A Turkish court convicted Brunson on Friday of the terror charges but lifted a travel ban allowing him to return back to the U.S. Four witnesses who previously claimed to have evidence linking Brunson to support for terror groups recanted their testimony. Brunson met with U.S. President Donald Trump at the White House on Saturday.

WASHINGTON, DC - OCTOBER 13: U.S. President Donald Trump and American evangelical Christian preacher Andrew Brunson (L) participate in a prayer in the Oval Office a day after Brunson was released from a Turkish jail, at the White House on October 13, 2018 in Washington, DC. Brunson was detained for two years in Turkey on espionage and terrorism-related charges that the pastor said were false. (Photo by Mark Wilson/Getty Images)

President Donald Trump and American evangelical Christian preacher Andrew Brunson are pictured on Oct. 13, 2018 in Washington, D.C. (Photo by Mark Wilson/Getty Images

Brunson’s imprisonment caused a major diplomatic rift between Washington and Ankara.

Turkish President Recep Tayyip Erdogan publicly stated multiple times since Brunson’s jailing that the pastor was being used as a bargaining chip to secure the extradition of Fethullah Gulen, an Erdogan foe living in exile in Pennsylvania.

Erdogan has accused Gulen, a former ally, of masterminding a failed coup attempt in July 2016. Brunson, who worked as a missionary in Turkey for 23 years until his arrest, was accused of lending support to followers of Gulen, who is considered a terrorist by the Turkish government.

The Trump administration placed a series of sanctions against the Turkish government in July after the Turkish government reportedly reneged on an agreement to release Brunson. Trump reportedly believed that he had struck a deal with Erdogan to secure the release of a Turkish woman from an Israeli jail in exchange for Brunson’s freedom. (RELATED: Trump Places Sanctions Against Turkey Over Jailed American Pastor)

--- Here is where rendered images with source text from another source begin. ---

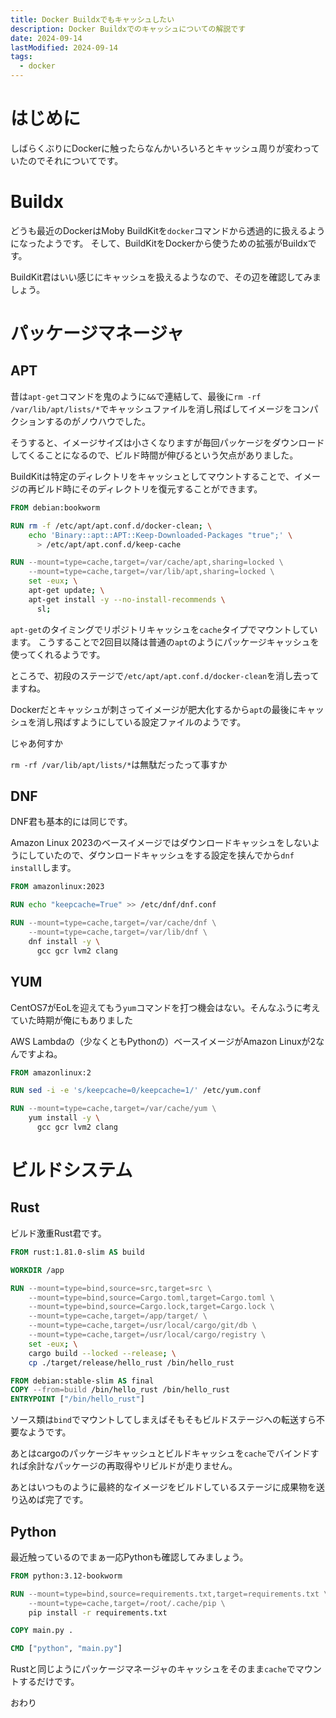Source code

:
 ```yaml
---
title: Docker Buildxでもキャッシュしたい
description: Docker Buildxでのキャッシュについての解説です
date: 2024-09-14
lastModified: 2024-09-14
tags: 
  - docker
---
```


# はじめに

しばらくぶりにDockerに触ったらなんかいろいろとキャッシュ周りが変わっていたのでそれについてです。

# Buildx

どうも最近のDockerはMoby BuildKitを`docker`コマンドから透過的に扱えるようになったようです。
そして、BuildKitをDockerから使うための拡張がBuildxです。

BuildKit君はいい感じにキャッシュを扱えるようなので、その辺を確認してみましょう。

# パッケージマネージャ

## APT

昔は`apt-get`コマンドを鬼のように`&&`で連結して、最後に`rm -rf /var/lib/apt/lists/*`でキャッシュファイルを消し飛ばしてイメージをコンパクションするのがノウハウでした。

そうすると、イメージサイズは小さくなりますが毎回パッケージをダウンロードしてくることになるので、ビルド時間が伸びるという欠点がありました。

BuildKitは特定のディレクトリをキャッシュとしてマウントすることで、イメージの再ビルド時にそのディレクトリを復元することができます。

```Dockerfile
FROM debian:bookworm

RUN rm -f /etc/apt/apt.conf.d/docker-clean; \
    echo 'Binary::apt::APT::Keep-Downloaded-Packages "true";' \
      > /etc/apt/apt.conf.d/keep-cache

RUN --mount=type=cache,target=/var/cache/apt,sharing=locked \
    --mount=type=cache,target=/var/lib/apt,sharing=locked \
    set -eux; \
    apt-get update; \
    apt-get install -y --no-install-recommends \
      sl;
```

`apt-get`のタイミングでリポジトリキャッシュを`cache`タイプでマウントしています。
こうすることで2回目以降は普通の`apt`のようにパッケージキャッシュを使ってくれるようです。

ところで、初段のステージで`/etc/apt/apt.conf.d/docker-clean`を消し去ってますね。

Dockerだとキャッシュが刺さってイメージが肥大化するから`apt`の最後にキャッシュを消し飛ばすようにしている設定ファイルのようです。

じゃあ何すか

`rm -rf /var/lib/apt/lists/*`は無駄だったって事すか

## DNF

DNF君も基本的には同じです。

Amazon Linux 2023のベースイメージではダウンロードキャッシュをしないようにしていたので、ダウンロードキャッシュをする設定を挟んでから`dnf install`します。

```Dockerfile
FROM amazonlinux:2023

RUN echo "keepcache=True" >> /etc/dnf/dnf.conf

RUN --mount=type=cache,target=/var/cache/dnf \
    --mount=type=cache,target=/var/lib/dnf \
    dnf install -y \
      gcc gcr lvm2 clang
```

## YUM

CentOS7がEoLを迎えてもう`yum`コマンドを打つ機会はない。そんなふうに考えていた時期が俺にもありました

AWS Lambdaの（少なくともPythonの）ベースイメージがAmazon Linuxが2なんですよね。

```Dockerfile
FROM amazonlinux:2

RUN sed -i -e 's/keepcache=0/keepcache=1/' /etc/yum.conf

RUN --mount=type=cache,target=/var/cache/yum \
    yum install -y \
      gcc gcr lvm2 clang
```

# ビルドシステム

## Rust

ビルド激重Rust君です。

```Dockerfile
FROM rust:1.81.0-slim AS build

WORKDIR /app

RUN --mount=type=bind,source=src,target=src \
    --mount=type=bind,source=Cargo.toml,target=Cargo.toml \
    --mount=type=bind,source=Cargo.lock,target=Cargo.lock \
    --mount=type=cache,target=/app/target/ \
    --mount=type=cache,target=/usr/local/cargo/git/db \
    --mount=type=cache,target=/usr/local/cargo/registry \
    set -eux; \
    cargo build --locked --release; \
    cp ./target/release/hello_rust /bin/hello_rust

FROM debian:stable-slim AS final
COPY --from=build /bin/hello_rust /bin/hello_rust
ENTRYPOINT ["/bin/hello_rust"]
```

ソース類は`bind`でマウントしてしまえばそもそもビルドステージへの転送すら不要なようです。

あとはcargoのパッケージキャッシュとビルドキャッシュを`cache`でバインドすれば余計なパッケージの再取得やリビルドが走りません。

あとはいつものように最終的なイメージをビルドしているステージに成果物を送り込めば完了です。

## Python

最近触っているのでまぁ一応Pythonも確認してみましょう。

```Dockerfile
FROM python:3.12-bookworm

RUN --mount=type=bind,source=requirements.txt,target=requirements.txt \
    --mount=type=cache,target=/root/.cache/pip \
    pip install -r requirements.txt

COPY main.py .

CMD ["python", "main.py"]
```

Rustと同じようにパッケージマネージャのキャッシュをそのまま`cache`でマウントするだけです。

おわり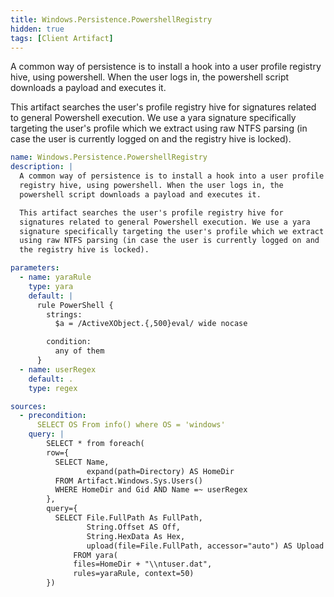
 ```yaml
---
title: Windows.Persistence.PowershellRegistry
hidden: true
tags: [Client Artifact]
---
```


A common way of persistence is to install a hook into a user profile
registry hive, using powershell. When the user logs in, the
powershell script downloads a payload and executes it.

This artifact searches the user's profile registry hive for
signatures related to general Powershell execution. We use a yara
signature specifically targeting the user's profile which we extract
using raw NTFS parsing (in case the user is currently logged on and
the registry hive is locked).


```yaml
name: Windows.Persistence.PowershellRegistry
description: |
  A common way of persistence is to install a hook into a user profile
  registry hive, using powershell. When the user logs in, the
  powershell script downloads a payload and executes it.

  This artifact searches the user's profile registry hive for
  signatures related to general Powershell execution. We use a yara
  signature specifically targeting the user's profile which we extract
  using raw NTFS parsing (in case the user is currently logged on and
  the registry hive is locked).

parameters:
  - name: yaraRule
    type: yara
    default: |
      rule PowerShell {
        strings:
          $a = /ActiveXObject.{,500}eval/ wide nocase

        condition:
          any of them
      }
  - name: userRegex
    default: .
    type: regex

sources:
  - precondition:
      SELECT OS From info() where OS = 'windows'
    query: |
        SELECT * from foreach(
        row={
          SELECT Name,
                 expand(path=Directory) AS HomeDir
          FROM Artifact.Windows.Sys.Users()
          WHERE HomeDir and Gid AND Name =~ userRegex
        },
        query={
          SELECT File.FullPath As FullPath,
                 String.Offset AS Off,
                 String.HexData As Hex,
                 upload(file=File.FullPath, accessor="auto") AS Upload
              FROM yara(
              files=HomeDir + "\\ntuser.dat",
              rules=yaraRule, context=50)
        })

```
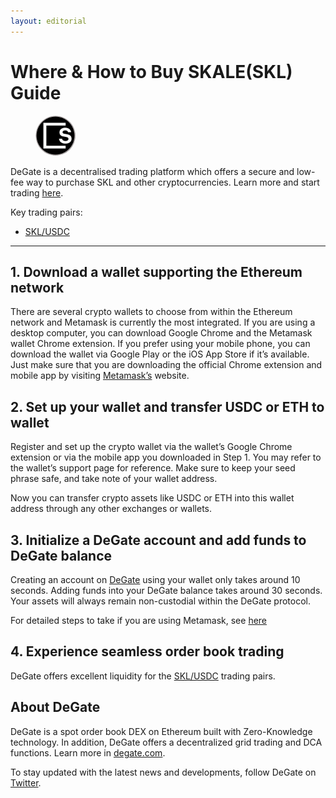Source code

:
 ```yaml
---
layout: editorial
---
```


# Where & How to Buy SKALE(SKL) Guide

<figure><img src="../.gitbook/assets/skl_0x00c83aecc790e8a4453e5dd3b0b4b3680501a7a71723121351268.jpg" alt="SKL" width="64" style="border-radius: 50%;"><figcaption></figcaption></figure>

DeGate is a decentralised trading platform which offers a secure and low-fee way to purchase SKL and other cryptocurrencies. Learn more and start trading [here](https://app.degate.com/trade/USDC/0x00c83aecc790e8a4453e5dd3b0b4b3680501a7a7?utm_source=howtobuy).&#x20;

Key trading pairs:

* [SKL/USDC](https://app.degate.com/trade/USDC/0x00c83aecc790e8a4453e5dd3b0b4b3680501a7a7?utm_source=howtobuy)

***

## 1. Download a wallet supporting the Ethereum network

There are several crypto wallets to choose from within the Ethereum network and Metamask is currently the most integrated. If you are using a desktop computer, you can download Google Chrome and the Metamask wallet Chrome extension. If you prefer using your mobile phone, you can download the wallet via Google Play or the iOS App Store if it’s available. Just make sure that you are downloading the official Chrome extension and mobile app by visiting [Metamask’s](https://metamask.io/) website.

## 2. Set up your wallet and transfer USDC or ETH to wallet

Register and set up the crypto wallet via the wallet’s Google Chrome extension or via the mobile app you downloaded in Step 1. You may refer to the wallet’s support page for reference. Make sure to keep your seed phrase safe, and take note of your wallet address.&#x20;

Now you can transfer crypto assets like USDC or ETH into this wallet address through any other exchanges or wallets.

## 3. Initialize a DeGate account and add funds to DeGate balance

Creating an account on [DeGate](https://app.degate.com/?utm_source=SKL_howtobuy) using your wallet only takes around 10 seconds. Adding funds into your DeGate balance takes around 30 seconds. Your assets will always remain non-custodial within the DeGate protocol.

For detailed steps to take if you are using Metamask, see [here](https://docs.degate.com/v/product_en/main-features/wallet-connectivity/metamask)

## 4. Experience seamless order book trading

DeGate offers excellent liquidity for the [SKL/USDC](https://app.degate.com/trade/USDC/0x00c83aecc790e8a4453e5dd3b0b4b3680501a7a7?utm_source=howtobuy) trading pairs.&#x20;

## About DeGate

DeGate is a spot order book DEX on Ethereum built with Zero-Knowledge technology. In addition, DeGate offers a decentralized grid trading and DCA functions. Learn more in [degate.com](https://degate.com/?utm_source=SKL_howtobuy).

To stay updated with the latest news and developments, follow DeGate on [Twitter](https://twitter.com/degatedex).
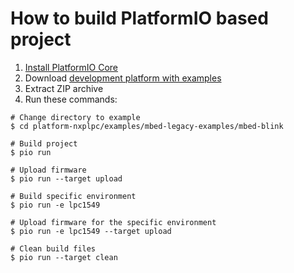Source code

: How to build PlatformIO based project
=====================================

1. [Install PlatformIO Core](https://docs.platformio.org/page/core.html)
2. Download [development platform with examples](https://github.com/platformio/platform-nxplpc/archive/develop.zip)
3. Extract ZIP archive
4. Run these commands:

```shell
# Change directory to example
$ cd platform-nxplpc/examples/mbed-legacy-examples/mbed-blink

# Build project
$ pio run

# Upload firmware
$ pio run --target upload

# Build specific environment
$ pio run -e lpc1549

# Upload firmware for the specific environment
$ pio run -e lpc1549 --target upload

# Clean build files
$ pio run --target clean
```
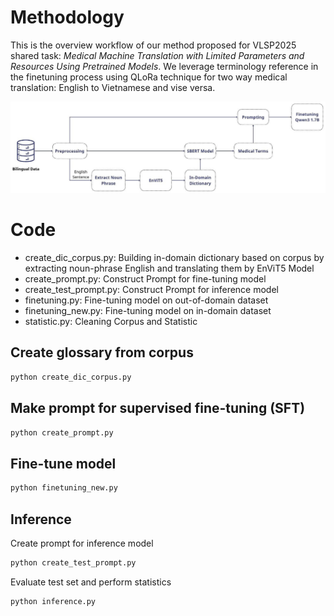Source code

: # Methodology
This is the overview workflow of our method proposed for VLSP2025 shared task: *Medical Machine Translation with
Limited Parameters and Resources Using Pretrained Models*. 
We leverage terminology reference in the finetuning process using QLoRa technique for two way medical translation: English to Vietnamese and vise versa.

[![Workflow](image.jpg)](image.jpg)

# Code 
- create_dic_corpus.py: Building in-domain dictionary based on corpus by extracting noun-phrase English and translating them by EnViT5 Model
- create_prompt.py: Construct Prompt for fine-tuning model
- create_test_prompt.py: Construct Prompt for inference model
- finetuning.py: Fine-tuning model on out-of-domain dataset
- finetuning_new.py: Fine-tuning model on in-domain dataset
- statistic.py: Cleaning Corpus and Statistic
## Create glossary from corpus
```bash
python create_dic_corpus.py
```

## Make prompt for supervised fine-tuning (SFT)
```bash
python create_prompt.py
```

## Fine-tune model
```bash
python finetuning_new.py
```

## Inference
Create prompt for inference model
```bash
python create_test_prompt.py
```

Evaluate test set and perform statistics
```bash
python inference.py
```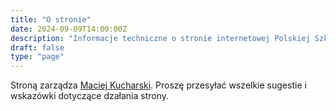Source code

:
 ```yaml
---
title: "O stronie"
date: 2024-09-09T14:00:00Z
description: "Informacje techniczne o stronie internetowej Polskiej Szkoły w Burnley. Skontaktuj się z administratorem, aby zgłosić uwagi lub sugestie dotyczące witryny."
draft: false
type: "page"
---
```


Stroną zarządza [Maciej Kucharski](mailto:dwapir@gmail.com). Proszę przesyłać wszelkie sugestie i wskazówki dotyczące dzałania strony.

Trump has maintained in recent days that “there was no deal at all” to free Brunson.

Brunson was released just as another diplomatic row was unfolding over the disappearance and alleged murder of Saudi journalist Jamal Khashoggi.

Pompeo’s main business in Ankara was to meet with Turkish government officials to discuss the Khashoggi case. Turkish government officials have told their American counterparts and the press that they have evidence suggesting that Khashoggi, a Washington Post contributor, was murdered just after entering the Saudi consulate on Oct. 2.